For this reason, he's often described as being the first patient "cured" of HIV, although technically that's incorrect, since remission and cures are not the same thing (as sometimes remissions are not complete, if the viral load stages a resurgence).
Nearly 1 million people die each year from HIV-related causes and the only current treatment available is for the affected to take antiretroviral drugs for their entire lives.
"There is no virus there that we can measure".
The London Patient was given stem cells from a donor with genetic resistance to the disease. The investigators plan to publish their report on Tuesday in the journal Nature and are to present some of the details at the Conference on Retroviruses and Opportunistic Infections in Seattle, the Times reported. However, the team behind this success are advising caution, saying it is too early to call it a cure.
According to The New York Times, the patient entered "remission" from HIV after he received a bone marrow transplant to treat his unrelated lymphoma diagnosis. The Dusseldorf patient stopped antiretroviral therapy in November 2018, still has undetectable HIV and is undergoing continued monitoring.
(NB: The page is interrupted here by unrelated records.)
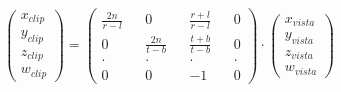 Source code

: \begin{figure}[h]
  \[
  \begin{pmatrix}
    x_{clip} \\ y_{clip} \\ z_{clip} \\ w_{clip}
  \end{pmatrix}
  =
  \begin{pmatrix}
    \frac{2n}{r-l} &&              0 && \frac{r+l}{r-l} &&     0 \\
                 0 && \frac{2n}{t-b} && \frac{t+b}{t-b} &&     0 \\
             \cdot &&          \cdot &&           \cdot && \cdot \\
                 0 &&              0 &&              -1 &&     0
  \end{pmatrix}
  \cdot
  \begin{pmatrix}
    x_{vista} \\ y_{vista} \\ z_{vista} \\ w_{vista}
  \end{pmatrix}
  \]
\end{figure}

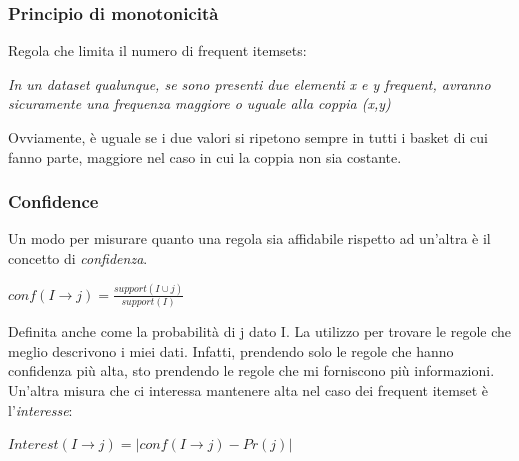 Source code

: \subsubsection{Principio di monotonicità}
Regola che limita il numero di frequent itemsets:
\begin{center}
    \textit{In un dataset qualunque, se sono presenti due elementi x e y frequent, avranno sicuramente una frequenza maggiore o uguale alla coppia (x,y)}
\end{center}
Ovviamente, è uguale se i due valori si ripetono sempre in tutti i basket di cui fanno parte, maggiore nel caso in cui la coppia non sia costante.

\newpage

\subsubsection{Confidence}
Un modo per misurare quanto una regola sia affidabile rispetto ad un'altra è il concetto di \textit{confidenza}.
\begin{center}
        \begin{math}
            conf(I \rightarrow j) = \frac{support(I  \cup  j)}{support(I)}
        \end{math}
\end{center}
Definita anche come la probabilità di j dato I. La utilizzo per trovare le regole che meglio descrivono i miei dati. Infatti, prendendo solo le regole che hanno confidenza più alta, sto prendendo le regole che mi forniscono più informazioni. Un'altra misura che ci interessa mantenere alta nel caso dei frequent itemset è l'\textit{interesse}:
\begin{center}
    \begin{math}
        Interest(I \rightarrow j) = |conf(I \rightarrow j) - Pr(j)|
    \end{math}
\end{center}

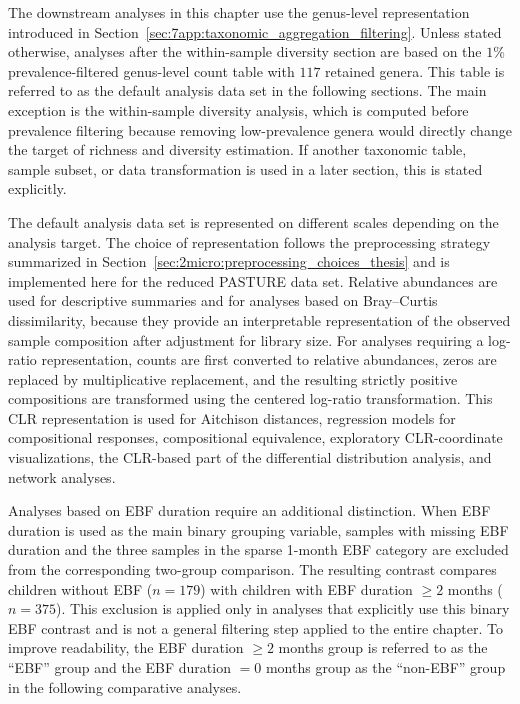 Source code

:The downstream analyses in this chapter use the genus-level representation introduced in Section~\ref{sec:7app:taxonomic_aggregation_filtering}. Unless stated otherwise, analyses after the within-sample diversity section are based on the $1\%$ prevalence-filtered genus-level count table with $117$ retained genera. This table is referred to as the default analysis data set in the following sections. The main exception is the within-sample diversity analysis, which is computed before prevalence filtering because removing low-prevalence genera would directly change the target of richness and diversity estimation. If another taxonomic table, sample subset, or data transformation is used in a later section, this is stated explicitly.

The default analysis data set is represented on different scales depending on the analysis target. The choice of representation follows the preprocessing strategy summarized in Section~\ref{sec:2micro:preprocessing_choices_thesis} and is implemented here for the reduced PASTURE data set. Relative abundances are used for descriptive summaries and for analyses based on Bray--Curtis dissimilarity, because they provide an interpretable representation of the observed sample composition after adjustment for library size. For analyses requiring a log-ratio representation, counts are first converted to relative abundances, zeros are replaced by multiplicative replacement, and the resulting strictly positive compositions are transformed using the centered log-ratio transformation. This CLR representation is used for Aitchison distances, regression models for compositional responses, compositional equivalence, exploratory CLR-coordinate visualizations, the CLR-based part of the differential distribution analysis, and network analyses.

Analyses based on EBF duration require an additional distinction. When EBF duration is used as the main binary grouping variable, samples with missing EBF duration and the three samples in the sparse 1-month EBF category are excluded from the corresponding two-group comparison. The resulting contrast compares children without EBF ($n=179$) with children with EBF duration $\ge 2$ months ($n=375$). This exclusion is applied only in analyses that explicitly use this binary EBF contrast and is not a general filtering step applied to the entire chapter. To improve readability, the EBF duration $\geq 2$ months group is referred to as the ``EBF'' group and the EBF duration $=0$ months group as the ``non-EBF'' group in the following comparative analyses.

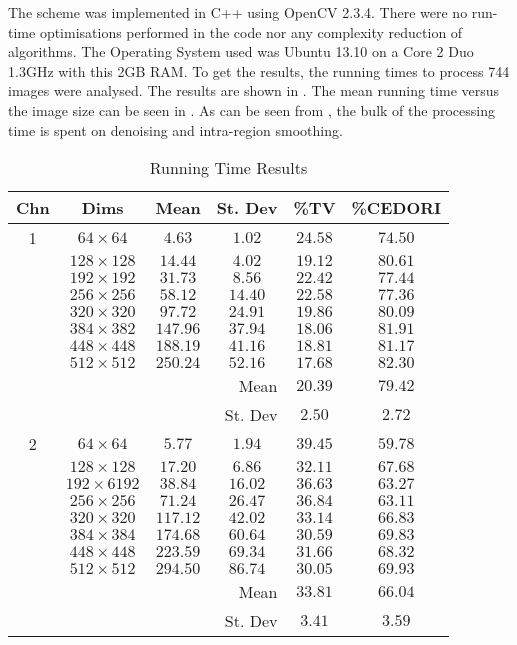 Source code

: \begin{definition}
	The scheme was implemented in C++ using OpenCV 2.3.4. There were no run-time optimisations performed in the code nor any complexity reduction of algorithms. The Operating System used was Ubuntu 13.10 on a Core 2 Duo 1.3GHz with this 2GB RAM. To get the results, the running times to process 744 images  were analysed. The results are shown in . The mean running time versus the image size can be seen in . As can be seen from , the bulk of the processing time is spent on denoising and intra-region smoothing.
	
	\begin{table}[!h]
		\renewcommand{\arraystretch}{1.3}
		\caption{Running Time Results}
		\label{tab:results_runningtime}
		\centering
		\begin{tabular}{|c|c|c|c|c|c|}
			\hline
			Chn		& Dims 		& Mean	& St. Dev	& \%TV	& \%CEDORI \\ \hline
			1 			& $64\times64$	& $4.63$	& $1.02$	& $24.58$& $74.50$\\
			& $128\times128$	& $14.44$& $4.02$& $19.12$& $80.61$ \\
			& $192\times192$	& $31.73$& $8.56$& $22.42$& $77.44$ \\
			& $256\times256$	& $58.12$& $14.40$& $22.58$& $77.36$ \\
			& $320\times320$	& $97.72$& $24.91$& $19.86$& $80.09$ \\
			& $384\times382$	& $147.96$& $37.94$& $18.06$& $81.91$ \\
			& $448\times448$	& $188.19$& $41.16$& $18.81$& $81.17$ \\
			& $512\times512$	& $250.24$& $52.16$& $17.68$& $82.30$ \\
			\hline
			\multicolumn{4}{|r}{Mean} & $20.39$ & $79.42$ \\
			\multicolumn{4}{|r}{St. Dev} & $2.50$ & $2.72$ \\
			\hline
			
			2 		 	& $64\times64$	&$5.77$	 &$1.94$	 &$39.45$& $59.78$ \\
			& $128\times128$	&$17.20$	 &$6.86$ &$32.11$& $67.68$ \\
			& $192\times6192$&$38.84$	 &$16.02$&$36.63$& $63.27$ \\          			
			& $256\times256$	&$71.24$	 &$26.47$&$36.84$& $63.11$ \\
			& $320\times320$ &$117.12$&$42.02$&$33.14$	& $66.83$ \\
			& $384\times384$ &$174.68$&$60.64$&$30.59$	& $69.83$ \\
			& $448\times448$ &$223.59$&$69.34$&$31.66$	& $68.32$ \\
			& $512\times512$ &$294.50$&$86.74$&$30.05$	& $69.93$ \\
			\hline
			\multicolumn{4}{|r}{Mean} & $33.81$ & $66.04$ \\
			\multicolumn{4}{|r}{St. Dev} & $3.41$ & $3.59$ \\
			\hline
			

\end{tabular}
\end{table}
\end{definition}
About 37 million people worldwide now have HIV, and the AIDS virus has killed about 35 million since taking off in the 1980s.
"Coming 10 years after the successful report of the Berlin patient, this new case confirms that bone marrow transplantation from a CCR5-negative donor can eliminate residual virus and stop any traces of virus from rebounding". Donors must be a genetic match to recipients, and there are very few people who also naturally carry two copies of the disabled CCR5 gene, which limits the number of potential transplants.
Nevertheless, the researchers are clear: "At 18 months post-treatment interruption it is premature to conclude that this patient has been cured". A second, less common form of HIV, could still cause infection despite a transplant like this.
It was only in 2016 that he was able to access the stem cell donation because he was seeking treatment for the cancer, not the HIB. In Brown's case, he had leukaemia and was in need of bone-marrow transplants since his chemotherapy was failing him. Brown has been clear of HIV for more than a decade.
Institutions involved in the case include Imperial College London, University College London, and Cambridge and Oxford University.
Sharon Lewin, an expert at Australia's Doherty Institute and co-chair of the International AIDS Society's cure research advisory board, said: "We haven't cured HIV, but (this) gives us hope that it's going to be feasible one day to eliminate the virus".
The announcement that a London man has become the second in the world to be "functionally cured" of HIV is a major advance in stem cell transplant therapy.
"Finding a way to eliminate the virus entirely is an urgent global priority, but is particularly hard because the virus integrates into the white blood cells of its host", said the study's lead author, Professor Ravindra Gupta from the University of Cambridge, who led the study while at UCL.
"This is not a treatment appropriate for people with HIV who do not have cancer", the Treatment Action Group said in a statement.